Abrupt interruptions occurred in the production chains during the lock-down periods where just-in-time vulnerabilities were immediately evident. They were facing an unprecedented event where decisions had to be made immediately. Critical components were suddenly unavailable due to high demand or lack of the necessary inputs to produce it. The final product was compromised and suddenly there were flaws in this previously highly productive chain that affected suppliers, the end consumer and many other parties.
CEOs today are faced with many difficult questions and decisions including is still feasible to maintain “just-in-time” operations with the geopolitical tensions that emerged during the crisis? The immense losses incurred during the unproductive months will become tangible in numbers when companies and countries report 2nd Quarter numbers. These announcements will also likely expose which sectors were most impacted.
Long-Term Economic Impacts Expected
Governments are being forced to quickly find financial solutions to save companies in sectors considered to be critical, such as aviation. For example, in April Boeing withdrew $4.2 billion to form a joint venture with the Brazilian Embraer and requested an investment from the US government of $60 billion to overcome the crisis. Similarly, Germany and the European Union announced the end of May a preliminary investment of $9 billion Euros in exchange for 20% of the company (and could reach 25%).

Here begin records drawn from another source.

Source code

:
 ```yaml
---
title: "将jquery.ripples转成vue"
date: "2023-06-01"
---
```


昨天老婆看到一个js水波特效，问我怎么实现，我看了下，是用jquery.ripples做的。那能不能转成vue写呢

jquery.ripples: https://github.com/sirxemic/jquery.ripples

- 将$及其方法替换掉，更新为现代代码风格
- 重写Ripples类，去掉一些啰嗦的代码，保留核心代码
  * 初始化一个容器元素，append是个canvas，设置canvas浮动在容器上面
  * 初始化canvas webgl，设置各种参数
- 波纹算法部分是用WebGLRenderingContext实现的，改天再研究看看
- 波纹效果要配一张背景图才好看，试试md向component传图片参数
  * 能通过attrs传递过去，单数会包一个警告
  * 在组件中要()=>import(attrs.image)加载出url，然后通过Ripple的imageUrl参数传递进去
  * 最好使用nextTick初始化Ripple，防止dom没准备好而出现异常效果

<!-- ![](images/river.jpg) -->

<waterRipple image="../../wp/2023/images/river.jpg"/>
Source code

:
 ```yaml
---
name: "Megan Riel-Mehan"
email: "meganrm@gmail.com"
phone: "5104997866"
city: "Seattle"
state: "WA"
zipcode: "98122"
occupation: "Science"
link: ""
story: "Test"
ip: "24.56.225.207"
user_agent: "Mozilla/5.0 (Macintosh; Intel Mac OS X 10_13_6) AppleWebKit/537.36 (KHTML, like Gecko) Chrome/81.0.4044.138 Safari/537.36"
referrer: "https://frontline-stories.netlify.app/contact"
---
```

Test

The Brazilian government considering a model similar to Germany using resources from the National Development Bank (BNDES) to save the four largest companies in the airline sector. The probable nationalization of companies from hard-hit segments had led to a greater concentration of jobs in the countries of origin for these organizations. Operations that require expressive credits using public resources will generate a great indebtedness from countries most affected, reaching 100% of the GDP or even in some cases characterizing a technical insolvency.
The generation of jobs in the host countries will directly affect the “Nash equilibrium.” This nationalized production will deconstruct the structure of value chains before the crisis and likely generate unemployment in other countries. Production of components within the country of origin will be encouraged to hire labor that has lost positions and to guarantee the availability of all components, even under conditions of superior prices and quality. Parallel to this movement, consumers will be more interested in verifying the origin of the materials and inputs of the products they may purchase.
Balancing Consumer Satisfaction & Demand
As consumption habits and preferences undergo changes that are not yet possible to estimate, one of the big questions will be how quickly companies can adjust their localized production models to meet consumer satisfaction. It is expected that consumers may find themselves paying higher prices for a lower quality product but with less risk of unavailability.
With these dramatic changes to supply chain operations and associated reorganizations, there will be an even more expressive migration to cloud and even multi-tenant environments. Effectively managing the governance of thousands of participating digital identities will be critical for competitive success while in the search for efficiency and repositioning market share.
Keeping up with these evolving consumer behaviors and preferences will also rely heavily on AI and ML algorithms. This includes automating the management of digital identities – allowing the correct granularity of interactions between internal users and mitigating risk with multiple actors participating in the production value chains.